## What is expected:
All of the lines below are to be transcribed faithfully, with pictures excluded from the copy.

## Material supplied:

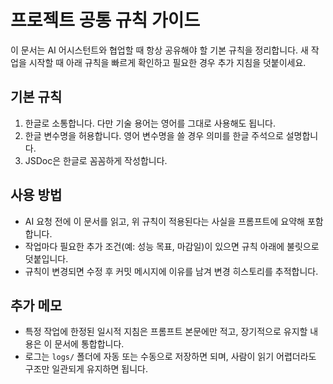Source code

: # 프로젝트 공통 규칙 가이드

이 문서는 AI 어시스턴트와 협업할 때 항상 공유해야 할 기본 규칙을 정리합니다. 새 작업을 시작할 때 아래 규칙을 빠르게 확인하고 필요한 경우 추가 지침을 덧붙이세요.

## 기본 규칙
1. 한글로 소통합니다. 다만 기술 용어는 영어를 그대로 사용해도 됩니다.
2. 한글 변수명을 허용합니다. 영어 변수명을 쓸 경우 의미를 한글 주석으로 설명합니다.
3. JSDoc은 한글로 꼼꼼하게 작성합니다.

## 사용 방법
- AI 요청 전에 이 문서를 읽고, 위 규칙이 적용된다는 사실을 프롬프트에 요약해 포함합니다.
- 작업마다 필요한 추가 조건(예: 성능 목표, 마감일)이 있으면 규칙 아래에 불릿으로 덧붙입니다.
- 규칙이 변경되면 수정 후 커밋 메시지에 이유를 남겨 변경 히스토리를 추적합니다.

## 추가 메모
- 특정 작업에 한정된 일시적 지침은 프롬프트 본문에만 적고, 장기적으로 유지할 내용은 이 문서에 통합합니다.
- 로그는 `logs/` 폴더에 자동 또는 수동으로 저장하면 되며, 사람이 읽기 어렵더라도 구조만 일관되게 유지하면 됩니다.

## Reply:
Source code

: # 프로젝트 공통 규칙 가이드

이 문서는 AI 어시스턴트와 협업할 때 항상 공유해야 할 기본 규칙을 정리합니다. 새 작업을 시작할 때 아래 규칙을 빠르게 확인하고 필요한 경우 추가 지침을 덧붙이세요.

## 기본 규칙
1. 한글로 소통합니다. 다만 기술 용어는 영어를 그대로 사용해도 됩니다.
2. 한글 변수명을 허용합니다. 영어 변수명을 쓸 경우 의미를 한글 주석으로 설명합니다.
3. JSDoc은 한글로 꼼꼼하게 작성합니다.

## 사용 방법
- AI 요청 전에 이 문서를 읽고, 위 규칙이 적용된다는 사실을 프롬프트에 요약해 포함합니다.
- 작업마다 필요한 추가 조건(예: 성능 목표, 마감일)이 있으면 규칙 아래에 불릿으로 덧붙입니다.
- 규칙이 변경되면 수정 후 커밋 메시지에 이유를 남겨 변경 히스토리를 추적합니다.

## 추가 메모
- 특정 작업에 한정된 일시적 지침은 프롬프트 본문에만 적고, 장기적으로 유지할 내용은 이 문서에 통합합니다.
- 로그는 `logs/` 폴더에 자동 또는 수동으로 저장하면 되며, 사람이 읽기 어렵더라도 구조만 일관되게 유지하면 됩니다.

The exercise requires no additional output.